Thursday, June 23, 2011

Rare Crow on Staten Island

A Hooded Crow has recently appeared on Staten Island. If it is determined to be a "legitimate" bird, that is, one that wasn't an escaped zoo bird, or had hitched a ride on a ship, it will be the first record of this Eurasian species in North America.

I've seen Hooded Crows while vacationing in Italy and posted a photo of one here spotted at the Villa Borghese. This bird has an interesting range that stretches from Scotland in the West and across Asia to the East. They are also rare in Greenland. It may be an exercise in futility, but I can't help speculating on how this bird might have arrived in New York City. The range map to the right shows that they do stray across open water and into Greenland periodically. In addition, some populations do actually migrate for fairly long distances. It's not inconceivable that this individual made its way down the coast of North America after tiring of the accommodations in Greenland. There are some people who will assume that this bird just hitched a ride on a ship, which is also believable, especially considering the amount of shipping traffic that goes in and out of New York and New Jersey ports. I think it has been ruled out that it is an escaped captive bird. It doesn't have any bands on its legs, plus, his feathers aren't worn in a pattern that would be consistent with a caged bird.

When Shane called me in the morning to see if I was interested in running over to Staten Island to look for the bird, I jumped at the opportunity.

It was only observed by a birder within the last few days, however, runners and other regulars to Great Kills Park claim to have noticed it a couple of weeks ago. Unlike our "boring" single colored crows, only the Hooded Crow's head, throat, wings, tail and thigh feathers are black, the rest of the bird is pale gray. On young birds the gray is more buff. It's a hard bird to overlook. The bird has been hanging around a gravel parking lot near the southern-most end of Great Kills Park. It seems an appropriate location for this bird as it is a stone's throw from the beach.

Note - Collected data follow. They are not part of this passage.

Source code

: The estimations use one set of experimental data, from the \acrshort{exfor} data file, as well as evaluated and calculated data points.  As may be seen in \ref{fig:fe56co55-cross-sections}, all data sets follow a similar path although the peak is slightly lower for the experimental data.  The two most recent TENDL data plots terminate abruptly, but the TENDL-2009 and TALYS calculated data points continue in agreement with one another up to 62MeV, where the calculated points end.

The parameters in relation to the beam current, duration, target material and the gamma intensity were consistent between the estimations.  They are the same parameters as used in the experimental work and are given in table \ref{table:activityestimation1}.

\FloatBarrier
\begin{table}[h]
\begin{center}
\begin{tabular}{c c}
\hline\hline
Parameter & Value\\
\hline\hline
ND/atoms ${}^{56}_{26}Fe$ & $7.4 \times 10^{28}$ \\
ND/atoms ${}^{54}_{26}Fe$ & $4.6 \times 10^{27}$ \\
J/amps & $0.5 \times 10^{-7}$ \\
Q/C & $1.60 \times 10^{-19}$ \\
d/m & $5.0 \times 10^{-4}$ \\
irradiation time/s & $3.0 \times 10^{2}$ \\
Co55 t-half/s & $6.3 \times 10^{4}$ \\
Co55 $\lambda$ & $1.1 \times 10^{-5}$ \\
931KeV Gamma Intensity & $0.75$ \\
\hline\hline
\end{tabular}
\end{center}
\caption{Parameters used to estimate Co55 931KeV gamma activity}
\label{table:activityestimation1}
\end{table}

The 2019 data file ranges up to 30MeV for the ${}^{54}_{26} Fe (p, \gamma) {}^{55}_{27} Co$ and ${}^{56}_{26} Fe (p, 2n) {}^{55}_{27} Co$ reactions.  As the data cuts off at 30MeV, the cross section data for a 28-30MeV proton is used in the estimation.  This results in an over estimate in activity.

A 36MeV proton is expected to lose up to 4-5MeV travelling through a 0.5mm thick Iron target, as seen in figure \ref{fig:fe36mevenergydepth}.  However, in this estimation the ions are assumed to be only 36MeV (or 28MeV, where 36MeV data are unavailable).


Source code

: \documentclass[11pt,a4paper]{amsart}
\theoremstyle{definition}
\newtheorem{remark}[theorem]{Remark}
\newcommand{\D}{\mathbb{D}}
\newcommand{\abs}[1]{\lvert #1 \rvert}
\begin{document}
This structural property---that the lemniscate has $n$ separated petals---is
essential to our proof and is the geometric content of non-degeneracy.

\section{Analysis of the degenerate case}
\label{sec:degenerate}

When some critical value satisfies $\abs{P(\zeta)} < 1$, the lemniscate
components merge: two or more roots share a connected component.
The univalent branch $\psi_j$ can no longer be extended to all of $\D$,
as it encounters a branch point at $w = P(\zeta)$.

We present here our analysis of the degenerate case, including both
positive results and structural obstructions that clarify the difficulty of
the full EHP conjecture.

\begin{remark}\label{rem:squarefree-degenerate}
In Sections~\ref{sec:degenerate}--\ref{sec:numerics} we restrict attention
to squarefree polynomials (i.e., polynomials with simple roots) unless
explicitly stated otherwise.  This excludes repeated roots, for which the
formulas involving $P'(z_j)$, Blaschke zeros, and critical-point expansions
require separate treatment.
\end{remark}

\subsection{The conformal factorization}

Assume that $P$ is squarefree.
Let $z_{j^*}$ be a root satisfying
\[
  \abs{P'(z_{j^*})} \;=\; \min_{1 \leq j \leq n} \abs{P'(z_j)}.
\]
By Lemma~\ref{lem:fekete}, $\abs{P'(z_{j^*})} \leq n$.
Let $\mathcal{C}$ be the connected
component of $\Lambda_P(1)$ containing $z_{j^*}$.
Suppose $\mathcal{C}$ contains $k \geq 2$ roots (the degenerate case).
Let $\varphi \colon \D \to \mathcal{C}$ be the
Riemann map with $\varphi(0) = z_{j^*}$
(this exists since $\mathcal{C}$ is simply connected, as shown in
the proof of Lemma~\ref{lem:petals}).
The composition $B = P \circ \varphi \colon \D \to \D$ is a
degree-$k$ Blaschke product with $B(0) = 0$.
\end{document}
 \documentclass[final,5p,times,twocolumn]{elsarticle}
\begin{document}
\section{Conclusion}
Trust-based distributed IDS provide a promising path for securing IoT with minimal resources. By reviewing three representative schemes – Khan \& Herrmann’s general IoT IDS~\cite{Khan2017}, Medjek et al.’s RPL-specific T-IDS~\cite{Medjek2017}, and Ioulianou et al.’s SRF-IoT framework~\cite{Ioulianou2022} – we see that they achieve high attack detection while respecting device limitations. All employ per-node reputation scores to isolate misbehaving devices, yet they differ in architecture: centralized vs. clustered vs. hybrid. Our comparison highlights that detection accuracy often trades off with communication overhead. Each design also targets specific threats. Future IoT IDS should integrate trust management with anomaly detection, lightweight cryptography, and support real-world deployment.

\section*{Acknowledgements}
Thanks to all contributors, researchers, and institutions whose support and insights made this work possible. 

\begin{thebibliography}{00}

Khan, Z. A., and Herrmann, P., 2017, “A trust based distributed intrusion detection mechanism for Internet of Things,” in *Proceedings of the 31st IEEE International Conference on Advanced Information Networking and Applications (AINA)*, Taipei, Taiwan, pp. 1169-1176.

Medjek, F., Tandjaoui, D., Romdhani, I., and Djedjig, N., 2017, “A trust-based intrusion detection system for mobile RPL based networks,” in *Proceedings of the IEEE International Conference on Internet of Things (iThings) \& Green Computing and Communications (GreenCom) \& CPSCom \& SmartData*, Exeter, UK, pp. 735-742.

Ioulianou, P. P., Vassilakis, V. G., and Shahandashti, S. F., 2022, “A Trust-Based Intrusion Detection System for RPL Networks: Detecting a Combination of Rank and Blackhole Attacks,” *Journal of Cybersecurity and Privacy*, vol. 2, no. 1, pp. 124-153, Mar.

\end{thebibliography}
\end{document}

According to the website globaltwitcher.com:

"The nominate subspecies breeds on Isle of Man, Ireland, Scottish Hebridean islands, Scotland mainland and disjunctively across northern Denmark and Scandinavia; for example, the subspecies is often seen along coastal areas of Islay where rocky and sandy coves alternate. Historically it is an autumnal visitor to the coast of eastern England, particularly Lincolnshire.(Beddard. 1906) where it feeds on shellfish in the mudflats."

Parking at the gravel parking lot requires a fishing permit, so Shane parked at the next closest lot and we walked south along the beach. Within about five minutes we spotted the crow standing near the shoreline. Two other birders were watching it from the edge of the dunes ahead of us. After a few minutes the bird returned to the area next to the parking lot where we got really good, close views. Here's a video of it perched in a dead pine tree being harassed by a mockingbird:



While we were present he returned to the beach a couple of times and foraged along the shore. He perched on a small rock jetty for quite a while, but also jumped down between the rocks occasionally, returning with some small bits of food.

We probably won't know for a year or more whether this bird is deemed a new species for North America, but it was still kind of neat getting to see one for only the second time in my life ... and on another continent. The American Birding Association has an interesting posting about it on their blog here.